I think it goes some way to explaining our (I and my fellow colleagues in disease) years' long righteous ire.
The last paragraph is worth reading I, with a vested interest found it a long article but worth sticking with.


All I can be sure of is what has happened more than once, to me. My (or our?) reporting of our own human experience is, it pains me to admit, sometimes not all that reliable. see Nagel question what it's like to be a bat.
HDensityOT (hyperbaric oxygen therapy) which results in all the tissues of the body being saturated with oxygen makes the slowly deteriorating vision in my right eye (started 12 years ago) a little better whilst breathing at pressure. This would lead me to believe that if I were to take oxygen more regularly I might get more permanent improvements.
A side effect of this saturation is better communication with my bladder and a general lightening of the world. Think of the difference between going out under a leaden, grey, glowering dome and skipping out into a cloudless, clear skied day. Trying to measure that difference has proved pretty tricky but our own wellbeing is one of if not the most important things in our world and is unfortunately sorely overlooked in this sixty year old healthcare system that was developed while we still had rationing... times have changed and chronic conditions now abound. Our health service free at the point of need and envy of the rosy bespectacled world needs to change.
We're living longer but there seems very little debate about the quality of that life. Harold Shipman perhaps took it too far but it could be argued that family GPs up until the entry of the pharmaceutical companies and their desire to grow market share had a handle on their flock and couldn't/wouldn't waste thousands on elderly parishioners when there were handfuls of babies and oyounger members of the comunity that could do with a fair crack o' the whip and perhaps some extra attention.
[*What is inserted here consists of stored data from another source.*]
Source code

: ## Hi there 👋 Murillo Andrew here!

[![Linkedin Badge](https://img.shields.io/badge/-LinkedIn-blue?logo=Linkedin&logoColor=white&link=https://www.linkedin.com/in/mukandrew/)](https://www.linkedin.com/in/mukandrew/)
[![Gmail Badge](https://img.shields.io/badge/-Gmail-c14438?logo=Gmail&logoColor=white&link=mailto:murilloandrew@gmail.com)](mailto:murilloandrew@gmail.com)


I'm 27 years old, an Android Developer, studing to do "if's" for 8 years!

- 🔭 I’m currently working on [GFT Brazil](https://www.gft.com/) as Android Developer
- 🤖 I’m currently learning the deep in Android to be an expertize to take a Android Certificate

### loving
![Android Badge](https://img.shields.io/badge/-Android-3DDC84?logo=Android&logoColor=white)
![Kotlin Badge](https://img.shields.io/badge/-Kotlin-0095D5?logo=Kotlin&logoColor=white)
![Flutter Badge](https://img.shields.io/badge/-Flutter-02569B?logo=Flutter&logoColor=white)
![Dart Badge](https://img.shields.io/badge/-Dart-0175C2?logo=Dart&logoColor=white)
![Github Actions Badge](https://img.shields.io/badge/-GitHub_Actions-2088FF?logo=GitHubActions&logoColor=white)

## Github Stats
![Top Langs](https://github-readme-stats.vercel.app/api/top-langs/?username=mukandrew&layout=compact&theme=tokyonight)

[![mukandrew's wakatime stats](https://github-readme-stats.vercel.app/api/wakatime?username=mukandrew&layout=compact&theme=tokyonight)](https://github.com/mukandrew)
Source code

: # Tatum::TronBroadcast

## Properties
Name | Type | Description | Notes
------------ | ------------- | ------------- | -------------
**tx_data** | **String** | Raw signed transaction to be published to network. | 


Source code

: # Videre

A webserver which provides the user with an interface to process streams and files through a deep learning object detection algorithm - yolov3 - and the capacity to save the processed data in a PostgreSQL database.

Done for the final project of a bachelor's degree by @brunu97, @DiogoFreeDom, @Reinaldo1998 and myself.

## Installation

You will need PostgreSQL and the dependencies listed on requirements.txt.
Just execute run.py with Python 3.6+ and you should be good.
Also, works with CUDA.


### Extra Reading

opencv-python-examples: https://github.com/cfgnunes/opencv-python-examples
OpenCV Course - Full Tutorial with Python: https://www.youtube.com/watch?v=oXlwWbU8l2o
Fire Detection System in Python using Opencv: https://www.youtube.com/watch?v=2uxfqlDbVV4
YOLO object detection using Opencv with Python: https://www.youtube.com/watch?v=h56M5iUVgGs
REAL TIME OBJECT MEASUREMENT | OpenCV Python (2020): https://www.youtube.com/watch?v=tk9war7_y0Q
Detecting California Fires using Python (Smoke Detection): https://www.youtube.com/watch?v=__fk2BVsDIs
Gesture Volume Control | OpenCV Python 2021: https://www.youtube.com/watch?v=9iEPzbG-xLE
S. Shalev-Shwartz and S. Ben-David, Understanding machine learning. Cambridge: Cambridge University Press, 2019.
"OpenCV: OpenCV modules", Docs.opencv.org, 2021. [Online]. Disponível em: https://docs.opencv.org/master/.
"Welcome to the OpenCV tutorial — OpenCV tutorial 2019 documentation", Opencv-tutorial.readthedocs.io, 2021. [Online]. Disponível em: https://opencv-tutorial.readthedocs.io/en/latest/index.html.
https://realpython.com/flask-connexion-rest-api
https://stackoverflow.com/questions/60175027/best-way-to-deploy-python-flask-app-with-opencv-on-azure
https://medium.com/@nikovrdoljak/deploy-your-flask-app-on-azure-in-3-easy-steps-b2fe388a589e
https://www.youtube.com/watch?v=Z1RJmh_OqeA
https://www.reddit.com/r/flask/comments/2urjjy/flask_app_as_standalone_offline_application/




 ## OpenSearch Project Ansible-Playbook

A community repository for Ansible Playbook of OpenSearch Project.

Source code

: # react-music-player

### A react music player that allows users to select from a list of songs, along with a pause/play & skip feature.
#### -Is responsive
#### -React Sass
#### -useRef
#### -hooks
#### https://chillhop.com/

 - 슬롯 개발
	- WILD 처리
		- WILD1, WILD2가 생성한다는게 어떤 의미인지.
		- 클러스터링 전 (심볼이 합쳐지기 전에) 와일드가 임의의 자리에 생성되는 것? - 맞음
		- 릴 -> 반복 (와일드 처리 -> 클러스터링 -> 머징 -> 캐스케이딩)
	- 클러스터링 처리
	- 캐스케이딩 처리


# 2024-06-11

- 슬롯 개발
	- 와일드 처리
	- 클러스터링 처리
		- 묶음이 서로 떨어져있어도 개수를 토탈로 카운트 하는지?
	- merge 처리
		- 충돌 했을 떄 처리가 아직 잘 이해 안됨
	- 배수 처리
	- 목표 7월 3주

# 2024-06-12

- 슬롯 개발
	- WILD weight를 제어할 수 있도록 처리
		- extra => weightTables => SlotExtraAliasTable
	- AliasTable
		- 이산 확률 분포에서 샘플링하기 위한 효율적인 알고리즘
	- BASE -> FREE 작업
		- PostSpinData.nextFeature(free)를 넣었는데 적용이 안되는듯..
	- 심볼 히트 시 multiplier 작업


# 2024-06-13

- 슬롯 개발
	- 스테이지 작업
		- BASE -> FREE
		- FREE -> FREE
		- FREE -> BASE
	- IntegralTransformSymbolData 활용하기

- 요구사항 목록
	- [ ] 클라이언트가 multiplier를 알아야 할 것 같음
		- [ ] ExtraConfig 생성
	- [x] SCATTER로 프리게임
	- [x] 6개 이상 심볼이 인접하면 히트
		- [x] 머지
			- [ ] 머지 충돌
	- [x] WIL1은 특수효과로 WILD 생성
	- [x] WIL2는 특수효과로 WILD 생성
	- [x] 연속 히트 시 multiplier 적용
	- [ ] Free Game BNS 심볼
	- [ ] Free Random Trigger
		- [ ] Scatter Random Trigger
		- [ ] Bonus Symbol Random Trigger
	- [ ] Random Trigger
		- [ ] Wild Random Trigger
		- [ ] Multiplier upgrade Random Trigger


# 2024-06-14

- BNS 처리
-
Whilst the bitch slapping mentioned above goes on for humans, in race horses where there is obvious money to be made or lost this vet article mentions the ill effects on 'sport horses' of jugular vein occlusion. No question of whether the condition exists.

I'm not quite sure where this link came from  (these blog posts don't follow a straight path from conception to completion) but it sort of neatly illustrates how someone with an ill defined incurable condition needs to read lots of stuff and try lots of stuff to find a way through their own predicament. Holistic rules: believe in yourself and question EVERYTHING else and begin to enjoy the process of de-stupidification!
All healthcare professionals have different priorities to us. After all, they can close the door on our condition at the end of the working day.